Figure 5. Spike-specific circulating follicular helper cell (cTfh) responses in vaccine cohort. (A) The frequency of cTfh responding to ancestral spike, Alpha spike, Delta spike and Omicron spike (T2 only) of total cTfh cells over time in booster recipients. Dotted lines indicate the lower limit of detection (LOD) for the assay. (B) Fold change for the frequency of cTfh cells recognizing Alpha, Delta and Omicron strain relative to that of counterpart recognizing ancestral strain. (C) Correlation analyses of Omicron spike-specific cTfh cells and ancestral spike-specific cTfh cells, Alpha Spike-specific cTfh cells, and Omicron spike-specific cTfh cells, respectively. (D) Dynamic change of spike-specific cTfh subpopulations at T0, T1 and T2 timepoint, including cTfh1, cTfh2, cTfh17 and cTfh1-17. Bars represent the average frequency of cTfh cells, and positive rate was on the top of each bar. Two-tailed p values were determined using matched-pairs signed-rank test with the Holm-Šídák multiple comparison correction between groups. * p < .05, ** p < .01, *** p < .001, **** p < .0001; ns, no significant difference.

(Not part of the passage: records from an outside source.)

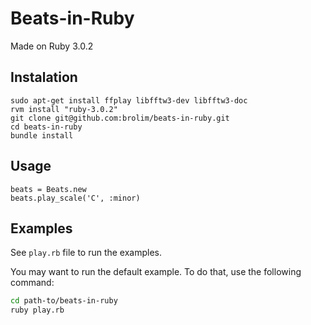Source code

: # Beats-in-Ruby

Made on Ruby 3.0.2

## Instalation
```
sudo apt-get install ffplay libfftw3-dev libfftw3-doc
rvm install "ruby-3.0.2"
git clone git@github.com:brolim/beats-in-ruby.git
cd beats-in-ruby
bundle install
```

## Usage
```
beats = Beats.new
beats.play_scale('C', :minor)
```

## Examples

See `play.rb` file to run the examples.

You may want to run the default example. To do that, use the following command:
```bash
cd path-to/beats-in-ruby
ruby play.rb
```
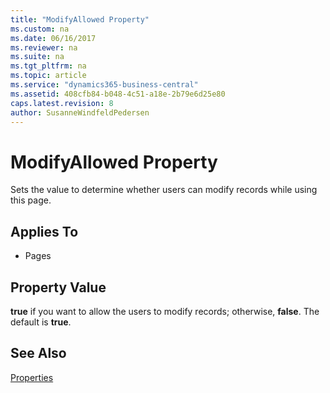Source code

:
 ```yaml
---
title: "ModifyAllowed Property"
ms.custom: na
ms.date: 06/16/2017
ms.reviewer: na
ms.suite: na
ms.tgt_pltfrm: na
ms.topic: article
ms.service: "dynamics365-business-central"
ms.assetid: 408cfb84-b048-4c51-a18e-2b79e6d25e80
caps.latest.revision: 8
author: SusanneWindfeldPedersen
---
```


 

# ModifyAllowed Property
Sets the value to determine whether users can modify records while using this page.  
  
## Applies To  
  
-   Pages  
  
## Property Value  
 **true** if you want to allow the users to modify records; otherwise, **false**. The default is **true**.  
  
## See Also  
 [Properties](devenv-properties.md)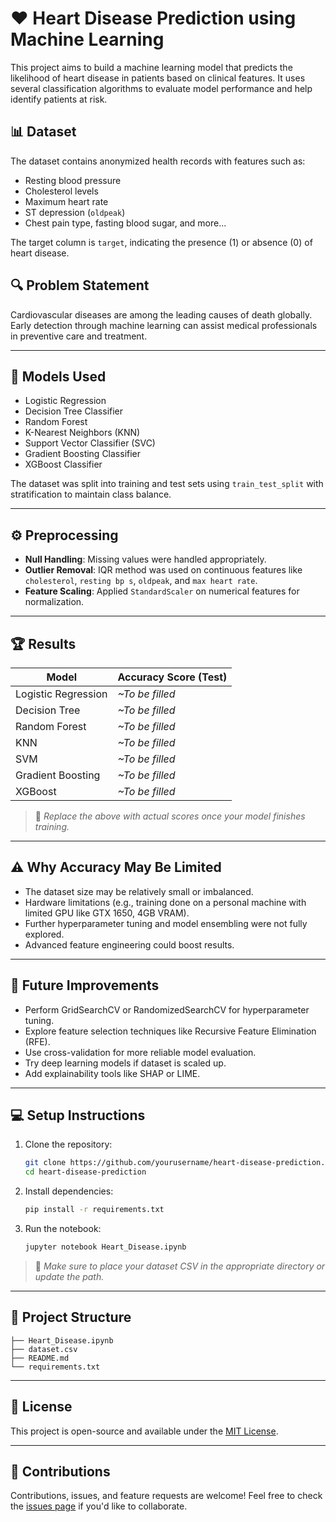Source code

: 
# ❤️ Heart Disease Prediction using Machine Learning

This project aims to build a machine learning model that predicts the likelihood of heart disease in patients based on clinical features. It uses several classification algorithms to evaluate model performance and help identify patients at risk.

## 📊 Dataset

The dataset contains anonymized health records with features such as:
- Resting blood pressure
- Cholesterol levels
- Maximum heart rate
- ST depression (`oldpeak`)
- Chest pain type, fasting blood sugar, and more...

The target column is `target`, indicating the presence (1) or absence (0) of heart disease.

## 🔍 Problem Statement

Cardiovascular diseases are among the leading causes of death globally. Early detection through machine learning can assist medical professionals in preventive care and treatment.

---

## 🧪 Models Used

- Logistic Regression
- Decision Tree Classifier
- Random Forest
- K-Nearest Neighbors (KNN)
- Support Vector Classifier (SVC)
- Gradient Boosting Classifier
- XGBoost Classifier

The dataset was split into training and test sets using `train_test_split` with stratification to maintain class balance.

---

## ⚙️ Preprocessing

- **Null Handling**: Missing values were handled appropriately.
- **Outlier Removal**: IQR method was used on continuous features like `cholesterol`, `resting bp s`, `oldpeak`, and `max heart rate`.
- **Feature Scaling**: Applied `StandardScaler` on numerical features for normalization.

---

## 🏆 Results

| Model                  | Accuracy Score (Test) |
|-----------------------|------------------------|
| Logistic Regression   | *~To be filled*        |
| Decision Tree         | *~To be filled*        |
| Random Forest         | *~To be filled*        |
| KNN                   | *~To be filled*        |
| SVM                   | *~To be filled*        |
| Gradient Boosting     | *~To be filled*        |
| XGBoost               | *~To be filled*        |

> 📌 *Replace the above with actual scores once your model finishes training.*

---

## ⚠️ Why Accuracy May Be Limited

- The dataset size may be relatively small or imbalanced.
- Hardware limitations (e.g., training done on a personal machine with limited GPU like GTX 1650, 4GB VRAM).
- Further hyperparameter tuning and model ensembling were not fully explored.
- Advanced feature engineering could boost results.

---

## 🚀 Future Improvements

- Perform GridSearchCV or RandomizedSearchCV for hyperparameter tuning.
- Explore feature selection techniques like Recursive Feature Elimination (RFE).
- Use cross-validation for more reliable model evaluation.
- Try deep learning models if dataset is scaled up.
- Add explainability tools like SHAP or LIME.

---

## 💻 Setup Instructions

1. Clone the repository:
   ```bash
   git clone https://github.com/yourusername/heart-disease-prediction.git
   cd heart-disease-prediction
   ```

2. Install dependencies:
   ```bash
   pip install -r requirements.txt
   ```

3. Run the notebook:
   ```bash
   jupyter notebook Heart_Disease.ipynb
   ```

> 📝 *Make sure to place your dataset CSV in the appropriate directory or update the path.*

---

## 📁 Project Structure

```
├── Heart_Disease.ipynb
├── dataset.csv
├── README.md
└── requirements.txt
```

---

## 📌 License

This project is open-source and available under the [MIT License](LICENSE).

---

## 🤝 Contributions

Contributions, issues, and feature requests are welcome! Feel free to check the [issues page](https://github.com/yourusername/heart-disease-prediction/issues) if you'd like to collaborate.
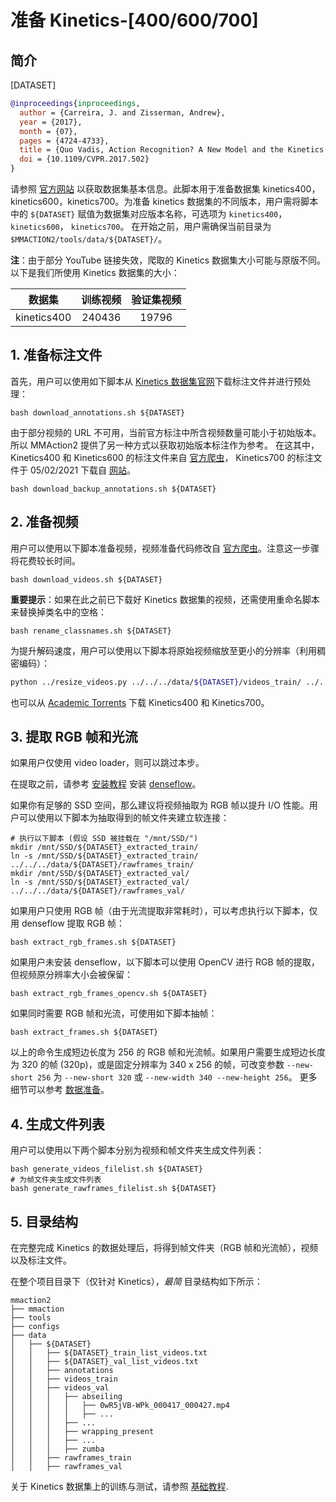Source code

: # 准备 Kinetics-[400/600/700]

## 简介

[DATASET]

```BibTeX
@inproceedings{inproceedings,
  author = {Carreira, J. and Zisserman, Andrew},
  year = {2017},
  month = {07},
  pages = {4724-4733},
  title = {Quo Vadis, Action Recognition? A New Model and the Kinetics Dataset},
  doi = {10.1109/CVPR.2017.502}
}
```

请参照 [官方网站](https://deepmind.com/research/open-source/open-source-datasets/kinetics/) 以获取数据集基本信息。此脚本用于准备数据集 kinetics400，kinetics600，kinetics700。为准备 kinetics 数据集的不同版本，用户需将脚本中的 `${DATASET}` 赋值为数据集对应版本名称，可选项为 `kinetics400`，`kinetics600`， `kinetics700`。
在开始之前，用户需确保当前目录为 `$MMACTION2/tools/data/${DATASET}/`。

**注**：由于部分 YouTube 链接失效，爬取的 Kinetics 数据集大小可能与原版不同。以下是我们所使用 Kinetics 数据集的大小：

| 数据集 | 训练视频 | 验证集视频 |
| :-----:|:---------:|:-------:|
| kinetics400 | 240436 | 19796 |

## 1. 准备标注文件

首先，用户可以使用如下脚本从 [Kinetics 数据集官网](https://deepmind.com/research/open-source/open-source-datasets/kinetics/)下载标注文件并进行预处理：

```shell
bash download_annotations.sh ${DATASET}
```

由于部分视频的 URL 不可用，当前官方标注中所含视频数量可能小于初始版本。所以 MMAction2 提供了另一种方式以获取初始版本标注作为参考。
在这其中，Kinetics400 和 Kinetics600 的标注文件来自 [官方爬虫](https://github.com/activitynet/ActivityNet/tree/199c9358907928a47cdfc81de4db788fddc2f91d/Crawler/Kinetics/data)，
Kinetics700 的标注文件于 05/02/2021 下载自 [网站](https://deepmind.com/research/open-source/open-source-datasets/kinetics/)。

```shell
bash download_backup_annotations.sh ${DATASET}
```

## 2. 准备视频

用户可以使用以下脚本准备视频，视频准备代码修改自 [官方爬虫](https://github.com/activitynet/ActivityNet/tree/master/Crawler/Kinetics)。注意这一步骤将花费较长时间。

```shell
bash download_videos.sh ${DATASET}
```

**重要提示**：如果在此之前已下载好 Kinetics 数据集的视频，还需使用重命名脚本来替换掉类名中的空格：

```shell
bash rename_classnames.sh ${DATASET}
```

为提升解码速度，用户可以使用以下脚本将原始视频缩放至更小的分辨率（利用稠密编码）：

```bash
python ../resize_videos.py ../../../data/${DATASET}/videos_train/ ../../../data/${DATASET}/videos_train_256p_dense_cache --dense --level 2
```

也可以从 [Academic Torrents](https://academictorrents.com/details/184d11318372f70018cf9a72ef867e2fb9ce1d26) 下载 Kinetics400 和 Kinetics700。

## 3. 提取 RGB 帧和光流

如果用户仅使用 video loader，则可以跳过本步。

在提取之前，请参考 [安装教程](/docs_zh_CN/install.md) 安装 [denseflow](https://github.com/open-mmlab/denseflow)。

如果你有足够的 SSD 空间，那么建议将视频抽取为 RGB 帧以提升 I/O 性能。用户可以使用以下脚本为抽取得到的帧文件夹建立软连接：

```shell
# 执行以下脚本 (假设 SSD 被挂载在 "/mnt/SSD/")
mkdir /mnt/SSD/${DATASET}_extracted_train/
ln -s /mnt/SSD/${DATASET}_extracted_train/ ../../../data/${DATASET}/rawframes_train/
mkdir /mnt/SSD/${DATASET}_extracted_val/
ln -s /mnt/SSD/${DATASET}_extracted_val/ ../../../data/${DATASET}/rawframes_val/
```

如果用户只使用 RGB 帧（由于光流提取非常耗时），可以考虑执行以下脚本，仅用 denseflow 提取 RGB 帧：

```shell
bash extract_rgb_frames.sh ${DATASET}
```

如果用户未安装 denseflow，以下脚本可以使用 OpenCV 进行 RGB 帧的提取，但视频原分辨率大小会被保留：

```shell
bash extract_rgb_frames_opencv.sh ${DATASET}
```

如果同时需要 RGB 帧和光流，可使用如下脚本抽帧：

```shell
bash extract_frames.sh ${DATASET}
```

以上的命令生成短边长度为 256 的 RGB 帧和光流帧。如果用户需要生成短边长度为 320 的帧 (320p)，或是固定分辨率为 340 x 256 的帧，可改变参数 `--new-short 256` 为 `--new-short 320` 或 `--new-width 340 --new-height 256`。
更多细节可以参考 [数据准备](/docs_zh_CN/data_preparation.md)。

## 4. 生成文件列表

用户可以使用以下两个脚本分别为视频和帧文件夹生成文件列表：

```shell
bash generate_videos_filelist.sh ${DATASET}
# 为帧文件夹生成文件列表
bash generate_rawframes_filelist.sh ${DATASET}
```

## 5. 目录结构

在完整完成 Kinetics 的数据处理后，将得到帧文件夹（RGB 帧和光流帧），视频以及标注文件。

在整个项目目录下（仅针对 Kinetics），*最简* 目录结构如下所示：

```
mmaction2
├── mmaction
├── tools
├── configs
├── data
│   ├── ${DATASET}
│   │   ├── ${DATASET}_train_list_videos.txt
│   │   ├── ${DATASET}_val_list_videos.txt
│   │   ├── annotations
│   │   ├── videos_train
│   │   ├── videos_val
│   │   │   ├── abseiling
│   │   │   │   ├── 0wR5jVB-WPk_000417_000427.mp4
│   │   │   │   ├── ...
│   │   │   ├── ...
│   │   │   ├── wrapping_present
│   │   │   ├── ...
│   │   │   ├── zumba
│   │   ├── rawframes_train
│   │   ├── rawframes_val

```

关于 Kinetics 数据集上的训练与测试，请参照 [基础教程](/docs_zh_CN/getting_started.md).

Figure 6. SARS-CoV-2 specific CD4+ and CD8+ T cell responses in vaccine cohort. (A–B) The frequency of SARS-CoV-2 specific CD4+ T cell (A) and CD8+(B) T cell responses over time in booster recipients. The frequency of CD4+(A) and CD8+(B) T cell responses responding to ancestral spike (T0-T2), Alpha spike (T0-T2), Delta spike(T0-T2), and Omicron spike (T2 only) over time in booster recipients. Dotted lines indicated the limit of detection (LOD) for the assay. (C-D) Fold change for the frequency of CD4+ T cells (C) or CD8+ T cells (D) recognizing Alpha, Delta and Omicron strain relative to that of counterpart recognizing ancestral strain. (E) Comparative analysis for the frequency of CD4+ T cells or CD8+ T cells specific to Delta strain among those booster recipients who do not generate neutralization antibody responses against Delta strain (Delta NAb non-responders) versus Delta NAb responders (left panel). Comparative analysis for the frequency of CD4 + T cells or CD8+ T cells specific to Omicron strain among those booster recipients who do not generate neutralization activities against Omicron strain (Omicron NAb non-responders) versus Omicron NAb responders (right panel). Bars represented median value, whereas median value and positive rate were on the top of each bar. When comparing T cell responses specific to different SARS-CoV-2 variants and at timepoints, two-tailed p values were determined using matched-pairs signed-rank test with the Holm-Šídák multiple comparison correction. Unpaired Wilcoxon test were used for comparison between vaccine booster at T1 timepoint and breakthrough infection subjects. * p < .05, ** p < .01, *** p < .001, **** p < .0001; ns, no significant difference.